[What is required] Set down every record below exactly as written, but leave out the pictures.

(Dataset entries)
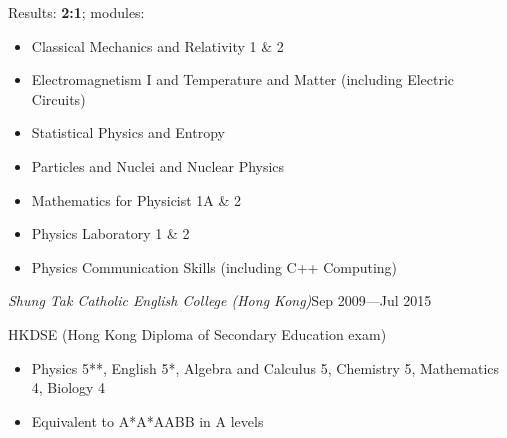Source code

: \documentclass[a4paper, 12pt]{article}
\newcommand{\expentry}[3]{\emph{#1}\hfill{#2}---{#3}}
\begin{document}
    Results: \textbf{2:1}; modules:
    \begin{itemize}
    \setlength\itemsep{0em}
    \item Classical Mechanics and Relativity 1 \& 2
    \item Electromagnetism I and Temperature and Matter (including Electric Circuits)
    \item Statistical Physics and Entropy
    \item Particles and Nuclei and Nuclear Physics
    \item Mathematics for Physicist 1A \& 2
    \item Physics Laboratory 1 \& 2
    \item Physics Communication Skills (including C++ Computing)
    \end{itemize}
\expentry{Shung Tak Catholic English College (Hong Kong)}{Sep 2009}{Jul 2015}
    
    HKDSE (Hong Kong Diploma of Secondary Education exam)
    \begin{itemize}
    \setlength\itemsep{0em}
    \item Physics 5**, English 5*, Algebra and Calculus 5, Chemistry 5, Mathematics 4, Biology 4
    \item Equivalent to A*A*AABB in A levels
    \end{itemize}
\end{document}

[Task solution]
Source code

: \documentclass[a4paper, 12pt]{article}
\newcommand{\expentry}[3]{\emph{#1}\hfill{#2}---{#3}}
\begin{document}
    Results: \textbf{2:1}; modules:
    \begin{itemize}
    \setlength\itemsep{0em}
    \item Classical Mechanics and Relativity 1 \& 2
    \item Electromagnetism I and Temperature and Matter (including Electric Circuits)
    \item Statistical Physics and Entropy
    \item Particles and Nuclei and Nuclear Physics
    \item Mathematics for Physicist 1A \& 2
    \item Physics Laboratory 1 \& 2
    \item Physics Communication Skills (including C++ Computing)
    \end{itemize}
\expentry{Shung Tak Catholic English College (Hong Kong)}{Sep 2009}{Jul 2015}
    
    HKDSE (Hong Kong Diploma of Secondary Education exam)
    \begin{itemize}
    \setlength\itemsep{0em}
    \item Physics 5**, English 5*, Algebra and Calculus 5, Chemistry 5, Mathematics 4, Biology 4
    \item Equivalent to A*A*AABB in A levels
    \end{itemize}
\end{document}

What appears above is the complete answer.